Plans for the I-65/I-70 north-split interchange project won’t add extra through lanes of traffic as transportation engineers had originally proposed, the Indiana Department of Transportation announced Friday.
Last fall, INDOT shared its preliminary plans for a complete reconstruction of the interchange, which is 50 years old and handles about 170,000 cars per day. At that time, INDOT said it planned to add lanes of traffic as the interstates approached the interchange from the east, west and south.
But now, after hearing community opposition and evaluating various options, INDOT says it has landed on a "preliminary preferred alternative" that won’t add through lanes. The agency evaluated five alternatives, ranging from doing nothing at all to a full reconstruction of the interchange.
INDOT says the preferred alternative will involve adding concrete barriers between certain lanes of traffic and adding some ramps. This will require the construction of retaining walls in certain areas that are between about 7 and 11 feet high, located close to the top of the existing berms.
A full reconstruction would have added three lanes of through traffic in certain spots, necessitating much higher retaining walls built at the foot of the berms—essentially bringing the highway closer to neighboring properties.
Pending reviews, the project is expected to begin construction in 2020 at an expected cost between $225 million and $275 million. The original project cost was estimated at $250 million.

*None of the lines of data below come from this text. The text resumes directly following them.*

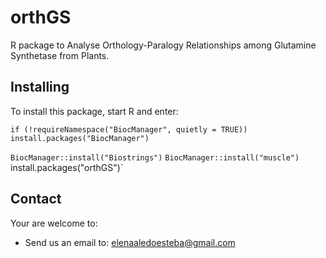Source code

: # orthGS
R package to Analyse Orthology-Paralogy Relationships among Glutamine Synthetase from Plants.

## Installing

To install this package, start R and enter:

`if (!requireNamespace("BiocManager", quietly = TRUE))
    install.packages("BiocManager")`
 
`BiocManager::install("Biostrings")`
`BiocManager::install("muscle")`
install.packages("orthGS")` 


## Contact

Your are welcome to:

* Send us an email to: elenaaledoesteba@gmail.com
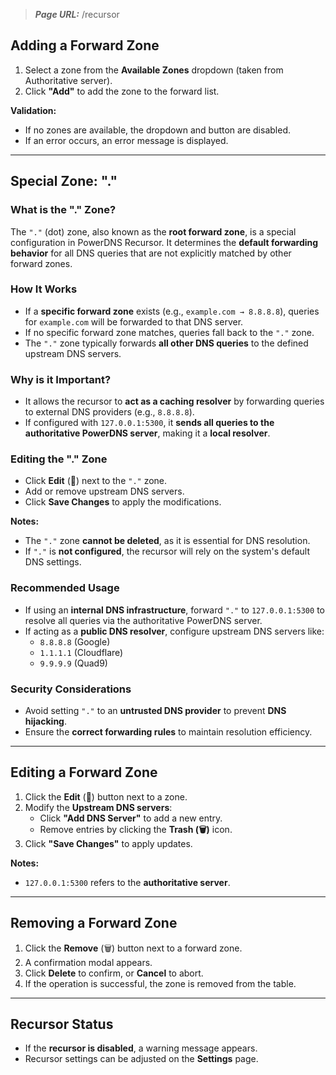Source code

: ﻿> **_Page URL:_**  /recursor

## Adding a Forward Zone

1. Select a zone from the **Available Zones** dropdown (taken from Authoritative server).
2. Click **"Add"** to add the zone to the forward list.

**Validation:**
- If no zones are available, the dropdown and button are disabled.
- If an error occurs, an error message is displayed.

---

## Special Zone: "."

### What is the "." Zone?

The `"."` (dot) zone, also known as the **root forward zone**, is a special configuration in PowerDNS Recursor. It determines the **default forwarding behavior** for all DNS queries that are not explicitly matched by other forward zones.

### How It Works

- If a **specific forward zone** exists (e.g., `example.com → 8.8.8.8`), queries for `example.com` will be forwarded to that DNS server.
- If no specific forward zone matches, queries fall back to the `"."` zone.
- The `"."` zone typically forwards **all other DNS queries** to the defined upstream DNS servers.

### Why is it Important?

- It allows the recursor to **act as a caching resolver** by forwarding queries to external DNS providers (e.g., `8.8.8.8`).
- If configured with `127.0.0.1:5300`, it **sends all queries to the authoritative PowerDNS server**, making it a **local resolver**.

### Editing the "." Zone

- Click **Edit** (📝) next to the `"."` zone.
- Add or remove upstream DNS servers.
- Click **Save Changes** to apply the modifications.

**Notes:**
- The `"."` zone **cannot be deleted**, as it is essential for DNS resolution.
- If `"."` is **not configured**, the recursor will rely on the system's default DNS settings.

### Recommended Usage

- If using an **internal DNS infrastructure**, forward `"."` to `127.0.0.1:5300` to resolve all queries via the authoritative PowerDNS server.
- If acting as a **public DNS resolver**, configure upstream DNS servers like:
  - `8.8.8.8` (Google)
  - `1.1.1.1` (Cloudflare)
  - `9.9.9.9` (Quad9)

### Security Considerations

- Avoid setting `"."` to an **untrusted DNS provider** to prevent **DNS hijacking**.
- Ensure the **correct forwarding rules** to maintain resolution efficiency.

---

## Editing a Forward Zone

1. Click the **Edit** (📝) button next to a zone.
2. Modify the **Upstream DNS servers**:
   - Click **"Add DNS Server"** to add a new entry.
   - Remove entries by clicking the **Trash (🗑)** icon.
3. Click **"Save Changes"** to apply updates.

**Notes:**
- `127.0.0.1:5300` refers to the **authoritative server**.

---

## Removing a Forward Zone

1. Click the **Remove** (🗑) button next to a forward zone.
2. A confirmation modal appears.
3. Click **Delete** to confirm, or **Cancel** to abort.
4. If the operation is successful, the zone is removed from the table.

---

## Recursor Status

- If the **recursor is disabled**, a warning message appears.
- Recursor settings can be adjusted on the **Settings** page.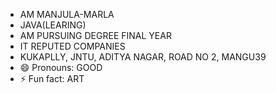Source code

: - AM MANJULA-MARLA
- JAVA(LEARING)
- AM PURSUING DEGREE FINAL YEAR
- IT REPUTED COMPANIES
- KUKAPLLY, JNTU, ADITYA NAGAR, ROAD NO 2, MANGU39 
- 😄 Pronouns: GOOD
- ⚡ Fun fact: ART

<!---
Manjula-2005/Manjula-2005 is a ✨ special ✨ repository because its `README.md` (this file) appears on your GitHub profile.
You can click the Preview link to take a look at your changes.
--->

Detailed maps of the preferred alternative can be found here.
Over the past several months, community groups and nearby residents have been vocal in their concerns about the project—especially the proposed extra lanes, which they said would cause the highway to encroach even farther into residential areas than it already does.
This public input was a driving factor in INDOT’s decision, said INDOT spokesman Scott Manning.
“There was really a strong desire to not expand the interstate, not widen the road, not add lanes. And alternative 4C (the selected alternative) does not do that,” Manning said.
The Rethink 65/70 coalition is one of the main groups that has expressed concerns about the north-split project.
Paul Knapp, a leader with that coalition, said the group is encouraged by this latest development, although he also said he had not had time yet to review the related INDOT report.
“It sounds like we’ve been heard,” Knapp told IBJ. “From what we’ve heard we are cautiously optimistic, but we need time to review the plans.”
Indianapolis Mayor Joe Hogsett praised INDOT for responding to residents' concerns.
“This preliminary design is a testament to the legitimate concerns of Indianapolis neighborhoods who have felt the generational impact of the urban interstate system, and INDOT’s genuine willingness to listen and ensure their plans reflected that feedback," Hogsett said in a media rlease. "Residents should be encouraged by this kind of collaboration, and we can be proud of the initial plans it has resulted in."
The Indy Chamber had sided with residents in their push to study alternatives to the project as originally proposed. The business advocacy group said Friday that it was enthusiastic about the new design.
"(It) addresses safety issues and growing traffic volume through the 65/70 interchange, but arrives at a solution that’s positive for neighborhoods, land use and redevelopment, and the vitality of urban Indianapolis," said Chief Policy Officer Mark Fisher in a media release.
INDOT will hold a public meeting Oct. 10 where people can get more details about the project and comment on the design. That meeting will be from 5:30 p.m. to 7:30 p.m. at Arsenal Technical High School, 1500 E. Michigan St. Public comment on the alternatives screening report will be accepted through Oct. 29.
Following conclusion of the 30-day public comment period, INDOT will continue to accept community input as the environmental review process moves forward. Preliminary design is expected to begin in 2019.